Для регистрации фосфоресценции необходимы еще два дополнительных устройства. Одно из них - механический или электронный прерыватель, позволяющий облучать пробу очень короткими импульсами и тем самым отделить длительное фосфоресцентное свечение от кратковременного флуоресцентного. Кроме того, фосфоресценция обычно наблюдается лишь при очень низких температурах (при повышении температуры происходят интенсивные процессы дезактивации триплетного состояния вследствие столкновений между молекулами). Поэтому фосфоресцентный спектрометр, как правило, включает в себя и устройство для охлаждения пробы до температуры жидкого азота.
Аппаратура и принадлежности для ЛЮМИНЕСЦЕНТНОГО анализа
АНАЛИЗАТОР ЖИДКОСТИ «ФЛЮОРАТ-02-ПАНОРАМА»
1. ОПИСАНИЕ ПРИБОРА
1.1. Анализатор жидкости «Флюорат-02-Панорама» предназначен для исследования спектров возбуждения и регистрации люминесценции, и изучения фотометрических характеристик и характеристик фосфоресценции анализируемых объектов.
1.2. Принцип действия анализатора основан на измерении интенсивностей световых потоков от исследуемого объекта, возникающих под воздействием возбуждающего оптического излучения выделенного спектрального диапазона и регистрируемых оптическими приёмниками прибора.
Устройство анализатора иллюстрируется структурной схемой, представленной на рис.1.9, где отображены функциональные связи его составных частей.
Анализатор состоит из низковольтного источника питания, оптической схемы с источником и приёмниками излучения, высоковольтного источника питания ФЭУ, систем сканирования монохроматоров, электронного измерительного блока, микропроцессорного контроллера и пульта управления с цифровым индикатором и клавиатурой.
 |
Рис.1.9 Структурная схема анализатора «ФЛЮОРАТ-02-ПАНОРАМА».
1.3. Оптическая схема прибора (рис.1.10) обеспечивает
прохождение световых потоков от источника света через монохроматоры к кювете с анализируемой пробой и далее на соответствующие фотоприёмники.
Схема может быть условно разбита на четыре канала: осветительный (возбуждения люминесценции) "I", опорный "II", канал пропускания (фотометрический) "III" и флюориметрический (регистрации люминесценции).
1.4. Анализатор имеет два основных режима измерений: флюориметрический и фотометрический.
Источник света анализатора (1, рис. 1.9) - ксеноновая лампа высокого давления, работает в режиме коротких (≈1 мкс) импульсов, с частотой повторения 25 Гц.

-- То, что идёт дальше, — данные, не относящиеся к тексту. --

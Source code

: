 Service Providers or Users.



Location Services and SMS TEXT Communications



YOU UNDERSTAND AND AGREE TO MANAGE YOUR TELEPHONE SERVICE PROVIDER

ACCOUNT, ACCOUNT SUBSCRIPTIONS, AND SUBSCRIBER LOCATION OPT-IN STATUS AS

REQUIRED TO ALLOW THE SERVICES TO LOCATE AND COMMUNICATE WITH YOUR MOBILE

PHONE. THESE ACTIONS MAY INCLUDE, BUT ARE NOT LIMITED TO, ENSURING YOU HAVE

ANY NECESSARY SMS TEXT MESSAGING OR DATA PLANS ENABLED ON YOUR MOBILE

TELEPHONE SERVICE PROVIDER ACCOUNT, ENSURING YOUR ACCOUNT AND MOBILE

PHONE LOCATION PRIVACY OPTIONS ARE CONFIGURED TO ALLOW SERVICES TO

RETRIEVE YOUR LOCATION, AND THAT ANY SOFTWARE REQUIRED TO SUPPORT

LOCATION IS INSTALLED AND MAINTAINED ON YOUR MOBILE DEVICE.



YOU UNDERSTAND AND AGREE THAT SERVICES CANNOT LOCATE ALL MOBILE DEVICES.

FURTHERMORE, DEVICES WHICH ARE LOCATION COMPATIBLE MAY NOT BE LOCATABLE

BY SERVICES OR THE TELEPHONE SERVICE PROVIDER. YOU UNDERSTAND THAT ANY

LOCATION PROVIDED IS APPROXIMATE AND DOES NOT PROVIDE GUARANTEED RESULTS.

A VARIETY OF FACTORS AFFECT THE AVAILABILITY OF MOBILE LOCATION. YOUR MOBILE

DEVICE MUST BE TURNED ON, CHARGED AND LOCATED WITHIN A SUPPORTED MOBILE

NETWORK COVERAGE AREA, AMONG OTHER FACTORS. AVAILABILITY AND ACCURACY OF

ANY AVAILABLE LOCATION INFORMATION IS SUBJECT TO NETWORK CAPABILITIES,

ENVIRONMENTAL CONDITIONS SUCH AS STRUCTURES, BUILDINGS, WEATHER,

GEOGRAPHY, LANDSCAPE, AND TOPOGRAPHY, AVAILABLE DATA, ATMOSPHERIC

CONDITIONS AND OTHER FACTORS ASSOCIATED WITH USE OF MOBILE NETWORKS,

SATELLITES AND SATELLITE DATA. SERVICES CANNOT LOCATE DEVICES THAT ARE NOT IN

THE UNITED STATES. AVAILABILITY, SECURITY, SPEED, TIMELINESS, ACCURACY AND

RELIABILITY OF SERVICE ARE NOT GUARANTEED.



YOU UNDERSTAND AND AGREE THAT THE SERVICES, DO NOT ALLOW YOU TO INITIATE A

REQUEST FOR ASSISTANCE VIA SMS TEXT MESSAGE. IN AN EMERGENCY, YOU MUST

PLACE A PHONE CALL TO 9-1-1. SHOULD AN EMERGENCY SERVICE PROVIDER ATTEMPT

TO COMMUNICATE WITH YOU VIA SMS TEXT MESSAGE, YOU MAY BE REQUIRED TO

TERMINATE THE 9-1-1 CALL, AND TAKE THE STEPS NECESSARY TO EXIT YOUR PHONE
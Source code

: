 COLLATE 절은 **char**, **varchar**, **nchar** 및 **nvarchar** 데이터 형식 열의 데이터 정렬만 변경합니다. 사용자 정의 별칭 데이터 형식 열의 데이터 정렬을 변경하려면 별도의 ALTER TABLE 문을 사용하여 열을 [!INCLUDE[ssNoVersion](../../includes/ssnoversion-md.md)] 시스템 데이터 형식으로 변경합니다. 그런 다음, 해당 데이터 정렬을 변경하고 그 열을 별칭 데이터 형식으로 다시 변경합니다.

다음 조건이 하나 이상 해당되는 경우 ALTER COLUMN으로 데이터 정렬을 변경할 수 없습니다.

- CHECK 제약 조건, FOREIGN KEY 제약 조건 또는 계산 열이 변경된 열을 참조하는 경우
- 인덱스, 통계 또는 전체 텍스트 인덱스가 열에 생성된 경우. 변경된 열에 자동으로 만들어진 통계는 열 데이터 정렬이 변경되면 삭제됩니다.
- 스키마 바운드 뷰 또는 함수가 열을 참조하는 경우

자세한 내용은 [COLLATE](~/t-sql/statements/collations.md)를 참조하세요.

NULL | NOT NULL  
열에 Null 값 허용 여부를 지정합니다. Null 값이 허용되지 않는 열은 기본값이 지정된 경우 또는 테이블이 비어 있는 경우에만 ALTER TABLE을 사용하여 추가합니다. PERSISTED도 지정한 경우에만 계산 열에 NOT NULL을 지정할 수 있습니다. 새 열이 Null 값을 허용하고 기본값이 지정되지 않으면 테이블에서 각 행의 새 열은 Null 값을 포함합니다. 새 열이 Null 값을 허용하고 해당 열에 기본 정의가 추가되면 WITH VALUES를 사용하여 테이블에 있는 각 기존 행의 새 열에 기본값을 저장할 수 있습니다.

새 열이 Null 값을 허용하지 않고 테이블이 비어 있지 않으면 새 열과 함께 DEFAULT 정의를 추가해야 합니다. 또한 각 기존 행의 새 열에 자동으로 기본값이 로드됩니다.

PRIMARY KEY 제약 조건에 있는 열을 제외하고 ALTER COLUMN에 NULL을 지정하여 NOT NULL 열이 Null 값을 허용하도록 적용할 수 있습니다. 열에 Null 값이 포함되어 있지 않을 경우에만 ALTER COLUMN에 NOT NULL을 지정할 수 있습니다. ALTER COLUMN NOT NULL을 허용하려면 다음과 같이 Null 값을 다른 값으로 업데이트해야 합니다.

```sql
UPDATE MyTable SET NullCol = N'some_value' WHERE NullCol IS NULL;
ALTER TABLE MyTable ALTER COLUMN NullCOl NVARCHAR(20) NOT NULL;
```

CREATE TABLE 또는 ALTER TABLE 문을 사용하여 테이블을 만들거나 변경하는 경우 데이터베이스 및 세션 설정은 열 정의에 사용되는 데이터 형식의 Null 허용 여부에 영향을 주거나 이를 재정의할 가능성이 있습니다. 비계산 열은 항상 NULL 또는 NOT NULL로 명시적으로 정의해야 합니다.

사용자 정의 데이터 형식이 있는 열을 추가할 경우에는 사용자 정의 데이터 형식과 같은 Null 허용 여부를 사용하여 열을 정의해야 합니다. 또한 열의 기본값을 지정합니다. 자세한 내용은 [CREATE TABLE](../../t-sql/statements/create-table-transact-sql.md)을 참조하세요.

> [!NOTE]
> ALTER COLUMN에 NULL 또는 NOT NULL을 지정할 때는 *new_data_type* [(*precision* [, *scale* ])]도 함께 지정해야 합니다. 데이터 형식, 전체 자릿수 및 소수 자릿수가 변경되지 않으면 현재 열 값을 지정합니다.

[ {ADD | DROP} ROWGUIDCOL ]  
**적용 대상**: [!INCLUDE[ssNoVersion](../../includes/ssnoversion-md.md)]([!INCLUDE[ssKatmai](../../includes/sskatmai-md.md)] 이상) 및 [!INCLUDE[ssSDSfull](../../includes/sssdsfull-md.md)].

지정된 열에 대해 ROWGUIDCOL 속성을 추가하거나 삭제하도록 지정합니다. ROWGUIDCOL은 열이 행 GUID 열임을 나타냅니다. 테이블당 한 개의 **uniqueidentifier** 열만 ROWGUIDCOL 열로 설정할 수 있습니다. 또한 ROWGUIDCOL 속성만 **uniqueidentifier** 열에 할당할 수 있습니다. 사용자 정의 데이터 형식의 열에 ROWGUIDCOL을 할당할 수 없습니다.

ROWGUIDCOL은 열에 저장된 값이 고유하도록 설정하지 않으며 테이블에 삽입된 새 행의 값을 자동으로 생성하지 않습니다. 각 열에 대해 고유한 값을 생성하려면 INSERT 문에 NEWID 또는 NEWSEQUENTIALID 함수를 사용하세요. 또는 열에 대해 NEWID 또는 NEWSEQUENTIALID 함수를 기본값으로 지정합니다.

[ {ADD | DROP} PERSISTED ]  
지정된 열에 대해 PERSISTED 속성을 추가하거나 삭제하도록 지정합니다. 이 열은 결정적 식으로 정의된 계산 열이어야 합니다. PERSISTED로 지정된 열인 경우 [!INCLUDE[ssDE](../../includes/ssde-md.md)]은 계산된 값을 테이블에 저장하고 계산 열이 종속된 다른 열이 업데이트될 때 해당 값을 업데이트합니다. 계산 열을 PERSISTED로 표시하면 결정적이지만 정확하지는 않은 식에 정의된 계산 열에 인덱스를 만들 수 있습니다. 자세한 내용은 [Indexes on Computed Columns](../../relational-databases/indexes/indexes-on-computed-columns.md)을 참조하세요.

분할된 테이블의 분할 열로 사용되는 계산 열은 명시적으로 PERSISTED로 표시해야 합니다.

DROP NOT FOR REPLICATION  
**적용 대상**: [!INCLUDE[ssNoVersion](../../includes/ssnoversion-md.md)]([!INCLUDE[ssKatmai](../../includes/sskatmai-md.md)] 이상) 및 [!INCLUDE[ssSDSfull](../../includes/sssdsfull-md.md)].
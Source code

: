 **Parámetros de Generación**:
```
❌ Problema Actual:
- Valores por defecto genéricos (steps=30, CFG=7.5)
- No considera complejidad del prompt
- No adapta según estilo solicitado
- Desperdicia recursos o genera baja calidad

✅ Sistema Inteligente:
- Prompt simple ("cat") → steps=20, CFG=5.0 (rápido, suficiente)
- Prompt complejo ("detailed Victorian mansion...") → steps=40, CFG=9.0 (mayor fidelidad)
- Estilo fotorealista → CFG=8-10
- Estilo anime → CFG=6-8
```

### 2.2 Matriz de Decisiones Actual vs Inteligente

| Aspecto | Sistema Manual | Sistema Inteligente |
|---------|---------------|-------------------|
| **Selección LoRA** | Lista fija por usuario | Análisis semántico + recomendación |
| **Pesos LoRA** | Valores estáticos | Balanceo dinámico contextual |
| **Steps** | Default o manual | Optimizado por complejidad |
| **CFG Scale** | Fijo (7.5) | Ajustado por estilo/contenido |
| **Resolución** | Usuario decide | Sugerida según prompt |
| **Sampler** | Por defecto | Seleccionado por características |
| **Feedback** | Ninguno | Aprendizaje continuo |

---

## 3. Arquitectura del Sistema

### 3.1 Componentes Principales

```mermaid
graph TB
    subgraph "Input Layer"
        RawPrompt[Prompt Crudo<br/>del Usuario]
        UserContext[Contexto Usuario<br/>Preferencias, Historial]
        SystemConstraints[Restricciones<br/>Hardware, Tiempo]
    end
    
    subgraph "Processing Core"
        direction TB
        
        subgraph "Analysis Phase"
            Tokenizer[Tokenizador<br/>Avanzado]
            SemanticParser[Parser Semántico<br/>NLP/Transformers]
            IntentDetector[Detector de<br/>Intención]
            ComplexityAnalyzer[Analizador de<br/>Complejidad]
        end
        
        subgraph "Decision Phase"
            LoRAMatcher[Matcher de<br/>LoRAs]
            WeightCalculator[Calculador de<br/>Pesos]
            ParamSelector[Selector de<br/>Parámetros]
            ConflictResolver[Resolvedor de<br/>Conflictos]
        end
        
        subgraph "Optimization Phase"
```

Спектр испускания ксеноновой лампы - от жесткого ультрафиолетового (190 нм) до ближнего инфракрасного (2.5 мкм) излучения. Для выделения необходимого спектрального диапазона в анализаторе «Панорама» применяется монохроматор с вогнутой дифракционной решеткой, работающей в первом порядке дифракции.
 |
Рис.1.10 Оптическая схема анализатора «ФЛЮОРАТ-02-ПАНОРАМА».
Для того, чтобы не допустить проникновения в кювету с анализируемой пробой излучения второго порядка дифракции (например, при настройке монохроматора на 500 нм в проходящем свете может присутствовать излучение с длиной волны 250 нм), монохроматор снабжен устройством, отсекающим второй порядок дифракции (2) и включающимся на длинах волн больше 400 нм.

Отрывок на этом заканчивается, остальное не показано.